WHAT YOU HAVE TO DO >> With the first line as the start and the line containing "lisatty-check for 0s etc" as the end, write out every line of the records exactly.

"""

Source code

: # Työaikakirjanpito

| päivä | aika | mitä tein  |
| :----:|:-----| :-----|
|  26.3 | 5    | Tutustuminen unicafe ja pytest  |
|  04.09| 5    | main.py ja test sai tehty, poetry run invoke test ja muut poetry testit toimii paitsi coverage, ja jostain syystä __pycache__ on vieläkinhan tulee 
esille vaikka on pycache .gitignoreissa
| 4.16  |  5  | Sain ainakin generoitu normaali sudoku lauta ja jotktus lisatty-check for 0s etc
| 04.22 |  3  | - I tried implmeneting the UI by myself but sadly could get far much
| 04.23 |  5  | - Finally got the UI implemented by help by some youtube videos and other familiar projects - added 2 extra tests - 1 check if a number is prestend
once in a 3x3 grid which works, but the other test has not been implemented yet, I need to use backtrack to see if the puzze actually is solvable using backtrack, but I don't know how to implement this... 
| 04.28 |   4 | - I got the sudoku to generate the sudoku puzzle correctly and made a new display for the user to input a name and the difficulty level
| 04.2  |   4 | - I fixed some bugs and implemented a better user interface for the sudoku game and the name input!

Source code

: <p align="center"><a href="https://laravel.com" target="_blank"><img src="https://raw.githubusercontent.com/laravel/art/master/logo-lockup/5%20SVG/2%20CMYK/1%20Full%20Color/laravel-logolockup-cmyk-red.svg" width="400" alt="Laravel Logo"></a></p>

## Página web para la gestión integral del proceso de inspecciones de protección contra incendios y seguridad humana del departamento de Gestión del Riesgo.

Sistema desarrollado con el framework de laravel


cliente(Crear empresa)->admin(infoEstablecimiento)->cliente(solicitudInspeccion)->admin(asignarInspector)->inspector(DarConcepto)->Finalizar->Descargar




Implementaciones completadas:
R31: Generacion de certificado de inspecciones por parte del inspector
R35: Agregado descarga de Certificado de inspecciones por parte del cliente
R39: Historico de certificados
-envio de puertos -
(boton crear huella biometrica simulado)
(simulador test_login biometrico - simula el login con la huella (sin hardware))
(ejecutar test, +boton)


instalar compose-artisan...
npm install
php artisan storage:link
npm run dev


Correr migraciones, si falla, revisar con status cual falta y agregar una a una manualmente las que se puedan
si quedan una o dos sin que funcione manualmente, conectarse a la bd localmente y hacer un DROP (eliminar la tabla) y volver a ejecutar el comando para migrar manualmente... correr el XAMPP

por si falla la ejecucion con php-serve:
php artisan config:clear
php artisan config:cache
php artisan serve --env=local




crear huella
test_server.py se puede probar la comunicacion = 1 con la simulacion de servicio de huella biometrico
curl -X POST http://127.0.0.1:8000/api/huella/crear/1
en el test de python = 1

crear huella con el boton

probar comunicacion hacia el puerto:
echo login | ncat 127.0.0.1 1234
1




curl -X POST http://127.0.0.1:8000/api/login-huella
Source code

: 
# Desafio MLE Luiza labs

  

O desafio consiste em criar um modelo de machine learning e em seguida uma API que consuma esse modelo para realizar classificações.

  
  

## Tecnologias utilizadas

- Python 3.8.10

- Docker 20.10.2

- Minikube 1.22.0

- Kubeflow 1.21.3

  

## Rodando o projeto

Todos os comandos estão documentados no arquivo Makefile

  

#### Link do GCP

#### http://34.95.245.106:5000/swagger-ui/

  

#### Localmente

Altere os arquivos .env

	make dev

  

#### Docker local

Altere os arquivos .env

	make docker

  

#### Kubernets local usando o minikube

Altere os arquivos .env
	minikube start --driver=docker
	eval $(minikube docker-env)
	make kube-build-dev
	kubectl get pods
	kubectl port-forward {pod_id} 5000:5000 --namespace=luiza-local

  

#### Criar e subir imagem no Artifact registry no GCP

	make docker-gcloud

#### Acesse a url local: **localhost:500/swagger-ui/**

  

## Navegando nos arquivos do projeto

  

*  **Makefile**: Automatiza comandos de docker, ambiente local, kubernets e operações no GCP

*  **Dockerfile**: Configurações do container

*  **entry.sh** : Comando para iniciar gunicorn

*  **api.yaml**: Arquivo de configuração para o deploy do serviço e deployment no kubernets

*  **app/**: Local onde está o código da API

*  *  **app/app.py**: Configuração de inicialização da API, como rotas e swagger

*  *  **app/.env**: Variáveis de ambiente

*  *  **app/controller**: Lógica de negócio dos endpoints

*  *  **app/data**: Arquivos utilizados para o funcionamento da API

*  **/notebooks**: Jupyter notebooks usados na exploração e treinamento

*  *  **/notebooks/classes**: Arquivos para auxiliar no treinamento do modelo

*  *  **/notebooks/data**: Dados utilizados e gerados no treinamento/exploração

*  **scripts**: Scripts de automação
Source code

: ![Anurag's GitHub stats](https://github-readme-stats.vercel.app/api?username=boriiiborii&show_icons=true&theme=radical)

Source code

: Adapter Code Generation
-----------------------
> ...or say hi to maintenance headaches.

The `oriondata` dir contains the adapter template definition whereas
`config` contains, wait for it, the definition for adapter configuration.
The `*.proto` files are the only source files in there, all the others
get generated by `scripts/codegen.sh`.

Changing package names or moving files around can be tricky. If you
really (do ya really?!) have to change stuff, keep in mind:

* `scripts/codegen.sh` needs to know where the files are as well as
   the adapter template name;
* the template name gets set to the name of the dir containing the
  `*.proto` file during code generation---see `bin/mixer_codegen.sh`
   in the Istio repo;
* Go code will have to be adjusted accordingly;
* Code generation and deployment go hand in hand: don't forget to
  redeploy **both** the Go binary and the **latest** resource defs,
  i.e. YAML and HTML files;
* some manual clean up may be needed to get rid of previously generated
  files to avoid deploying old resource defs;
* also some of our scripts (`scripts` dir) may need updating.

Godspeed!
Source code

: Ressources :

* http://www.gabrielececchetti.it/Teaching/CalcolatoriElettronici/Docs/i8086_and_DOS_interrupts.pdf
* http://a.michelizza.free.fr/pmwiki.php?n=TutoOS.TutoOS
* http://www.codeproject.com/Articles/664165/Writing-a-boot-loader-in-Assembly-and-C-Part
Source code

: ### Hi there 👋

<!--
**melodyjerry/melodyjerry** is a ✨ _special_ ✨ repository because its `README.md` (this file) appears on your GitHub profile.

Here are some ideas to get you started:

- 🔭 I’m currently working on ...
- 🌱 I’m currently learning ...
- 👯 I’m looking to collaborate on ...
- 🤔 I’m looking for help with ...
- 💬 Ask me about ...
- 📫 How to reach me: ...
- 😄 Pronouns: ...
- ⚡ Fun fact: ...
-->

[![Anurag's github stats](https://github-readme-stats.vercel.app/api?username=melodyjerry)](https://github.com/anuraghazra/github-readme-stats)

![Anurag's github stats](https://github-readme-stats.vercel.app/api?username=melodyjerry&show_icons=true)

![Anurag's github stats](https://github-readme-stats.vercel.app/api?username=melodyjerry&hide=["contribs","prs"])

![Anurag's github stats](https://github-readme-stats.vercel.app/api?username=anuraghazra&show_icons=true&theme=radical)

"""

OUTPUT OF THE EXERCISE >>
Source code

: # Työaikakirjanpito

| päivä | aika | mitä tein  |
| :----:|:-----| :-----|
|  26.3 | 5    | Tutustuminen unicafe ja pytest  |
|  04.09| 5    | main.py ja test sai tehty, poetry run invoke test ja muut poetry testit toimii paitsi coverage, ja jostain syystä __pycache__ on vieläkinhan tulee 
esille vaikka on pycache .gitignoreissa
| 4.16  |  5  | Sain ainakin generoitu normaali sudoku lauta ja jotktus lisatty-check for 0s etc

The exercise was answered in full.